The depth of the problems within this division of the state DOE—-for which taxpayers spend $14,103 per child, five times more than the national average, or $78 million a year—is tied to its “mixed-delivery system,” a kind of voucher system. Districts contract with private providers already working in the community and pay them with state funds designated for preschool.  For examples, see the list of private preschool providers for Trenton, for Paterson, for Asbury Park, and for Jersey City (which, by the way, would now never qualify for Abbott designation because it’s gotten so gentrified yet parents, even those making 6-figure salaries, still get to send their kids to preschool at state expense).

Mixed-delivery systems can be great, fulfilling needs without the necessity of building new programs from the ground up. But they only work if the relevant agency provides adequate oversight.

Gov. Murphy’s DOE doesn’t provide adequate oversight.

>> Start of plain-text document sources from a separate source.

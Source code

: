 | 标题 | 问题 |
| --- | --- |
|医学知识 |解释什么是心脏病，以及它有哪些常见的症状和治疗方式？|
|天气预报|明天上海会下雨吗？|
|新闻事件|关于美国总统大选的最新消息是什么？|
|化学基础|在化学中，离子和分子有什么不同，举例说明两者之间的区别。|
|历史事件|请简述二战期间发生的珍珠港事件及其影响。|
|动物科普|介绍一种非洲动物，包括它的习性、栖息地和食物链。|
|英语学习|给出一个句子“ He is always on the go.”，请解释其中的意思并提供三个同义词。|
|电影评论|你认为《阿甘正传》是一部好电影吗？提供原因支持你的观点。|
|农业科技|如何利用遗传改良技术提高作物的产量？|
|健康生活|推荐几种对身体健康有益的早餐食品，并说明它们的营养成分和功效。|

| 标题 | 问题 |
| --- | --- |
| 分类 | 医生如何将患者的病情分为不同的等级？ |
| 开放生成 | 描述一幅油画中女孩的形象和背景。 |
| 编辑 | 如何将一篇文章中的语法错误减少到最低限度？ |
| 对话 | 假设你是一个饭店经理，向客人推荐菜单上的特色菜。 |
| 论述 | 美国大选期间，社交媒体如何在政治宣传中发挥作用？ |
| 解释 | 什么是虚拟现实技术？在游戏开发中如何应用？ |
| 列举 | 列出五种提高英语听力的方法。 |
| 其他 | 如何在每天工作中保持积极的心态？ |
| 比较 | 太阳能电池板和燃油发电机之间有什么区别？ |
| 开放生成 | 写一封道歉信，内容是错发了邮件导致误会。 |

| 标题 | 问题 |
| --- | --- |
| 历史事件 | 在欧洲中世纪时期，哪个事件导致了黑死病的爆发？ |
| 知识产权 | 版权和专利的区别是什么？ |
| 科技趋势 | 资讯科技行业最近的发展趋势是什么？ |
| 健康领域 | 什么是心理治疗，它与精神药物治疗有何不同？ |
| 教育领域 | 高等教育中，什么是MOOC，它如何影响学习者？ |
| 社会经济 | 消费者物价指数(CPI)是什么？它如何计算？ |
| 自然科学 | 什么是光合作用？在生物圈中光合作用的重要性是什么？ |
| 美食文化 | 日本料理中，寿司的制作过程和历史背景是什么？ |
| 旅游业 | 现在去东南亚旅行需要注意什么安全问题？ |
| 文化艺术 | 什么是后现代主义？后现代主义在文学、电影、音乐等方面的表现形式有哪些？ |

Here’s what Politico’s Carly Sitrin discovered:

  • “Evidence of large sums of taxpayer money being misspent on administrator salaries while preschool teachers and aides went underpaid,” which “deprives some of the state’s most vulnerable children of the preschool education they are entitled to receive by law.”
  • “Preschool providers have long exchanged whispered stories of district vengeance, ‘political favoritism,’ and a state Department of Education unwilling, or unable, to step in.”
  • Due to the DOE’s lack of oversight and a culture that lacks any accountability, “school districts, providers said, are controlling the purse strings and when tensions arise, can use their power to approve arbitrary or politically motivated salary increases, withhold contracts and reduce budgets without explanation.”
  • Providers in Trenton said “teachers at state-funded private community groups — which mainly serve low-income children and children of color — are often underpaid compared with their district counterparts, program directors aren’t always properly credentialed, the district can be uncooperative and the state is nowhere to be found.”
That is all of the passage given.